Illusion Of Gaia (1993)

Will, as Freedan, stands in front of Gaia in Illusion of Gaia

Having fun with history, Illusion of Gaia falls somewhere between fantasy and historical fiction in its narrative. The user takes control of Will, a young man who ventures out to the various wonders of the world to discover the secret of the Tower of Babel.

Unlike most RPGs which feature a complicated leveling system, Illusion of Gaia instead relies on post-fight power-ups that increase the player’s overall skill as the game progresses. The game was praised for its story and 16-bit graphics, but it was sadly overshadowed by bigger franchises. Even so, it is usually first to be mentioned among classic Nintendo games that need a modern remake.

Smash TV (1990)

The main title screen from Smash TV

Though it is unbelievably ’90s in its style, Smash TV was still an arcade hit that did pretty well on consoles. One or two players team up to take on hordes of enemies as they compete on a gruesome reality show that pits its contestants against each other in a battle to the death.

With a top-down view and run-and-gun style, Smash TV was just plain fun from start to finish. Though there wasn’t anything particularly complicated about the gameplay, the dystopian setting and strange boss battles were quite memorable. The game is a rare case in that it was available for modern download, but a rights dispute lead it to be removed.

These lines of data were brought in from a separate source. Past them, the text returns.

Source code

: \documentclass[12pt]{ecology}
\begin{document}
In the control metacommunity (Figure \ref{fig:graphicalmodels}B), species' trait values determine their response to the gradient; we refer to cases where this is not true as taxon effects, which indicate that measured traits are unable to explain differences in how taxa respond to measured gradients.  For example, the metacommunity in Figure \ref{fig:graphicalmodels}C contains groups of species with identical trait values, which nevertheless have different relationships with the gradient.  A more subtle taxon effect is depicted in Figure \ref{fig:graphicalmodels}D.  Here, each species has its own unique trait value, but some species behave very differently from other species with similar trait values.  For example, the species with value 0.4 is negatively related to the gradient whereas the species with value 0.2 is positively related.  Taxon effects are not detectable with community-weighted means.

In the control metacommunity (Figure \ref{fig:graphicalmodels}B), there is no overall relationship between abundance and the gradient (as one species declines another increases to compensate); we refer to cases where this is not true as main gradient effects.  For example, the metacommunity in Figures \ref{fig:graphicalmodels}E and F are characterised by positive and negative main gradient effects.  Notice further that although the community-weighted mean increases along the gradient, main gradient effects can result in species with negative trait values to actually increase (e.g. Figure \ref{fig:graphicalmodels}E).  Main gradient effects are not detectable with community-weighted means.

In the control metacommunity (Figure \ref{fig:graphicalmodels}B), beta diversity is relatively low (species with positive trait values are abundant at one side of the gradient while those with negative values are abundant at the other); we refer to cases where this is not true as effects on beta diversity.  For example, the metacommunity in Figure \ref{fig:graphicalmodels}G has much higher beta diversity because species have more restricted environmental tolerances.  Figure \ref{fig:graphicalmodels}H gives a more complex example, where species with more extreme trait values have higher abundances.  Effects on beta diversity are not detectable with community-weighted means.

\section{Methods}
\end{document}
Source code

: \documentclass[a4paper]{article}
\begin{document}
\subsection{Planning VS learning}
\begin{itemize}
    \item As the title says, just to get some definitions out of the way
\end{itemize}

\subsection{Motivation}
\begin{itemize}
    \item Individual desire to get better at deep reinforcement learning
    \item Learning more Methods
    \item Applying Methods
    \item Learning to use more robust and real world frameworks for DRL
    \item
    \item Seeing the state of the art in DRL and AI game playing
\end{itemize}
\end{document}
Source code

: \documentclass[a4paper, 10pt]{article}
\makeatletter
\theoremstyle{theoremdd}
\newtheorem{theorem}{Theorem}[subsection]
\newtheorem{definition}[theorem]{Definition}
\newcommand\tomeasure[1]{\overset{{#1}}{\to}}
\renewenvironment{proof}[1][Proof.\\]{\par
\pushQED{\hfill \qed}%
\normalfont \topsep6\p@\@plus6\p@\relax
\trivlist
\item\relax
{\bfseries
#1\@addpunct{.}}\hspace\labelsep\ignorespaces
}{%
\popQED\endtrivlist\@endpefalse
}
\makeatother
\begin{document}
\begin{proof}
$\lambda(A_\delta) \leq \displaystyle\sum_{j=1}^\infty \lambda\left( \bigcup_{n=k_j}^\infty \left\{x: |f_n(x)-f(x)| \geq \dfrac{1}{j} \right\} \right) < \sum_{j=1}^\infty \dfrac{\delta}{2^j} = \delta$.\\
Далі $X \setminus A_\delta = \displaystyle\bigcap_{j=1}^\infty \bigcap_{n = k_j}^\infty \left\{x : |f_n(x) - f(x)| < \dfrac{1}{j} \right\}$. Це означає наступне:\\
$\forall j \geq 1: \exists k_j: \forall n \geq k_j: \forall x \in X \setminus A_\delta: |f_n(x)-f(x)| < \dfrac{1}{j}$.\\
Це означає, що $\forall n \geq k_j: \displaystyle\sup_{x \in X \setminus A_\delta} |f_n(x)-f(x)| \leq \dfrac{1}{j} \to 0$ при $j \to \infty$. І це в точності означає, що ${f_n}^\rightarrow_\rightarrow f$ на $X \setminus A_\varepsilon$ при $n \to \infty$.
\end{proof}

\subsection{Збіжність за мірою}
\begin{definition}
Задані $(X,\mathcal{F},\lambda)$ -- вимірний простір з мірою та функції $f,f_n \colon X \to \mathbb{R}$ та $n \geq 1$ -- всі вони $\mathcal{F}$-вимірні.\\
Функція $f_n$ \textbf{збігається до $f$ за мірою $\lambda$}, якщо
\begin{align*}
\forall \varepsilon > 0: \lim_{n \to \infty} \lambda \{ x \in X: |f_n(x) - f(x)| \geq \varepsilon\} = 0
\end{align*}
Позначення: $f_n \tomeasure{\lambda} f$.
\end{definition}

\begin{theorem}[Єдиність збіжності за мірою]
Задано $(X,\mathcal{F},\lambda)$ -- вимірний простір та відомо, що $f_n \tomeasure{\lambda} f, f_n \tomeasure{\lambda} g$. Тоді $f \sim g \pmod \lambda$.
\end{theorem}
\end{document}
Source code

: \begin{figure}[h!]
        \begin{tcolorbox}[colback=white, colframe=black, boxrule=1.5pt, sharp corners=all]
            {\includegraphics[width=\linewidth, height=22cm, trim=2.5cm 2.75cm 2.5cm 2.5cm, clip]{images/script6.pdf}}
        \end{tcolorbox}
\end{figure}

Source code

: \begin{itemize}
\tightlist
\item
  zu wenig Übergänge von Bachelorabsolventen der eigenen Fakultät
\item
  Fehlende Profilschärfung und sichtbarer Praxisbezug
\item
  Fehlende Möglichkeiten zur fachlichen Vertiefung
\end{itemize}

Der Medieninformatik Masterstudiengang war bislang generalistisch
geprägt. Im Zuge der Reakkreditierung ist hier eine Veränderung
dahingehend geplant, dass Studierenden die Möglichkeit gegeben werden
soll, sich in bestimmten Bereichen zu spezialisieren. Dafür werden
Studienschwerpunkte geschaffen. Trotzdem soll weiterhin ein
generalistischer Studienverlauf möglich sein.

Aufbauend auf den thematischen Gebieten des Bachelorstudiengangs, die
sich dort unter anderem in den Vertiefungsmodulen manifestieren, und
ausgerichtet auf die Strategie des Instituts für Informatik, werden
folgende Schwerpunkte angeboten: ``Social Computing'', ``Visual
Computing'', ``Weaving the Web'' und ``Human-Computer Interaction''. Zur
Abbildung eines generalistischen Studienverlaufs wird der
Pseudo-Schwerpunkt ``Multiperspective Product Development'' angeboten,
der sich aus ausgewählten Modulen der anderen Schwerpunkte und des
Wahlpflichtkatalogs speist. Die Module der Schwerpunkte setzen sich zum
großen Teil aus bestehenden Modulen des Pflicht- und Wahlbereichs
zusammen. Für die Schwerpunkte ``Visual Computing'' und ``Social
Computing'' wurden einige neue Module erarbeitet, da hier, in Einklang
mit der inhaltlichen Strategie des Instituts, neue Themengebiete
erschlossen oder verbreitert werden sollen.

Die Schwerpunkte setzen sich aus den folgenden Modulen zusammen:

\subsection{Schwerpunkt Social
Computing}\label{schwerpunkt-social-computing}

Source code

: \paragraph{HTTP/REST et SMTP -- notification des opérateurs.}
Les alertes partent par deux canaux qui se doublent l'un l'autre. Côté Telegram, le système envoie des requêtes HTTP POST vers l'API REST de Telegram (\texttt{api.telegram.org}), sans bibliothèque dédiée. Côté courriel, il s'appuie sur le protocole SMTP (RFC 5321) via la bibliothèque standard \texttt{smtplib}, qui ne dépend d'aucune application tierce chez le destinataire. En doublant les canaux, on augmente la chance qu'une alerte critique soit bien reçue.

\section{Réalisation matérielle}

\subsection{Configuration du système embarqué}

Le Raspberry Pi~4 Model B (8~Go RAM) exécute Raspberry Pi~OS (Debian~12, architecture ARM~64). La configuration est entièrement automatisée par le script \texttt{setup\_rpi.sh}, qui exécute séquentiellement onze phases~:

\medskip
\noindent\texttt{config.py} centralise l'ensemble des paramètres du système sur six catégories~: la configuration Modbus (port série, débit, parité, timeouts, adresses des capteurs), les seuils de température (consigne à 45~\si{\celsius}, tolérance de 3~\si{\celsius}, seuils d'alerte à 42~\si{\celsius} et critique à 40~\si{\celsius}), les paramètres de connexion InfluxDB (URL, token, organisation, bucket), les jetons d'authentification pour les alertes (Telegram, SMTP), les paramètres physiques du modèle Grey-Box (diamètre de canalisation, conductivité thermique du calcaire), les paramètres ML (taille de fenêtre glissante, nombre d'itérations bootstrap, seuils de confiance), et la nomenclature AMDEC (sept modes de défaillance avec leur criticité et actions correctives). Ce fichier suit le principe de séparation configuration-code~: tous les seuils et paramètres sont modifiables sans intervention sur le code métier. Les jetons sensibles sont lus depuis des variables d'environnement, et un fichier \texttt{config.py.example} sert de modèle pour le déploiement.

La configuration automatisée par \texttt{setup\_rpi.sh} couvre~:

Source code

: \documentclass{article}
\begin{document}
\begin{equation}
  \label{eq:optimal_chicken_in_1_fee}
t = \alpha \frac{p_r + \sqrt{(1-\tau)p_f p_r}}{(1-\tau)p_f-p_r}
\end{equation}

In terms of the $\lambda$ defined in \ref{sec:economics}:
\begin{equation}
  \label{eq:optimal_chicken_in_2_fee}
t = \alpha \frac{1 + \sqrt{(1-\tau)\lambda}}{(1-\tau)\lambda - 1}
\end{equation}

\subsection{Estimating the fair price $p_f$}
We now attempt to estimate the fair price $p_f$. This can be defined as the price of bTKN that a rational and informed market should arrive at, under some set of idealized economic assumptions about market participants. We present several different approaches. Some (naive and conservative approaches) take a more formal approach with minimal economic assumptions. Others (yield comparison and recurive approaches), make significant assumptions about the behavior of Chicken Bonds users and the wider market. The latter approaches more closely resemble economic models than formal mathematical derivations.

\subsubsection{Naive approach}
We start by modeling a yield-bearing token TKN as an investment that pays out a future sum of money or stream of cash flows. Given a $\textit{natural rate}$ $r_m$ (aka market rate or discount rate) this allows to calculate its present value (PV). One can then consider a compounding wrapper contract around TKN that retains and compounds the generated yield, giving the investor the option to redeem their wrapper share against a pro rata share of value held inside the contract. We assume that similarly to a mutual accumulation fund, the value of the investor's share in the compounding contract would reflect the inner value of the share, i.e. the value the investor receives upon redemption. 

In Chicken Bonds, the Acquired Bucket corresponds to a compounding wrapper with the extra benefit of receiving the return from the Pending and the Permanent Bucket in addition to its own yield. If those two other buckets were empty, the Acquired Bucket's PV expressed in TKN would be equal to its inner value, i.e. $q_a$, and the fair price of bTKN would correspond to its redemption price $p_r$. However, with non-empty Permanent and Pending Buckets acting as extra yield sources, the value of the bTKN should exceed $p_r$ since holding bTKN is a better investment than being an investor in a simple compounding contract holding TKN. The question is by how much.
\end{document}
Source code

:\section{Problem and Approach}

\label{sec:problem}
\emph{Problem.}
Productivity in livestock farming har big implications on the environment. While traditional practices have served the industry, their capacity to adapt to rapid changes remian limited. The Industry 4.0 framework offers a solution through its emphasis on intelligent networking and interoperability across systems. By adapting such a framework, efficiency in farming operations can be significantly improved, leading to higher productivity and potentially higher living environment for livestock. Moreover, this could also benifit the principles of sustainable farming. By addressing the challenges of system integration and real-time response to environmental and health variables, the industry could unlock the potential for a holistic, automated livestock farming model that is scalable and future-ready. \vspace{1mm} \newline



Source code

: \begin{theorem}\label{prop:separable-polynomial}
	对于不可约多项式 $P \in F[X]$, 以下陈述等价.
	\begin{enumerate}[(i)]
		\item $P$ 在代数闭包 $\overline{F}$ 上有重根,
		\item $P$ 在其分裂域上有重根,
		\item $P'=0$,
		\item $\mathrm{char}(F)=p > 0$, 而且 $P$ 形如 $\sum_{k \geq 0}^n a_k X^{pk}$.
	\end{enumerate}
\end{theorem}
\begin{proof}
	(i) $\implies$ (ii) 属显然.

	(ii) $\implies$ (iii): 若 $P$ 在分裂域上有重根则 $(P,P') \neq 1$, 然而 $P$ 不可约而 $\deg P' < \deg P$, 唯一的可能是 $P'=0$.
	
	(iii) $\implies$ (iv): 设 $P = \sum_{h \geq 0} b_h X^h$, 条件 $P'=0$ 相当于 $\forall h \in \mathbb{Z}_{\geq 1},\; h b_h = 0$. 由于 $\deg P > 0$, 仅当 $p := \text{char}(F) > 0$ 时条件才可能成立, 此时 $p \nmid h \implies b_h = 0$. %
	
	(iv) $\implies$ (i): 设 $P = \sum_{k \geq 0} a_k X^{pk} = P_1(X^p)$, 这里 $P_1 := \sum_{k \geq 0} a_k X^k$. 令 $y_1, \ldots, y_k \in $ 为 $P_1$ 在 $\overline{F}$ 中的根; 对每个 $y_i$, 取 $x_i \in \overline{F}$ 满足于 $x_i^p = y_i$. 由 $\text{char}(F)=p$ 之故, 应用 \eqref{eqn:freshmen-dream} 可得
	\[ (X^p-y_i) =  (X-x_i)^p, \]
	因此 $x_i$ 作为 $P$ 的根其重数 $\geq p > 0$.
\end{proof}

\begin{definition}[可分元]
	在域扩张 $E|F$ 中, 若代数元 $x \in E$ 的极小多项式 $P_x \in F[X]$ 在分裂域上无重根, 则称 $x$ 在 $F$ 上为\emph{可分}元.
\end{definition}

Jackie Chan’s Action Kung Fu (1990)

Jackie Chan fights an enemy in Jackie Chan's Action Kung Fu

By the early 1990s, the NES was on its last legs and was soon to be fully replaced by the SNES. Despite this, several great titles were produced for the legendary console well into its second decade. Jackie Chan’s Action Kung Fu starred the titular hero in an action beat-em-up style platformer with memorable NES graphics.

The moves are fluid and fun to use, and the overall presentation of the game was head and shoulders above the usual NES fare. The attachment of a likable personality like Jackie Chan was a nice touch, but the game shines on its own merits as well. Unfortunately, though a bulk of the NES library is available in modern forms, Action Kung Fu hasn’t seen any modernization.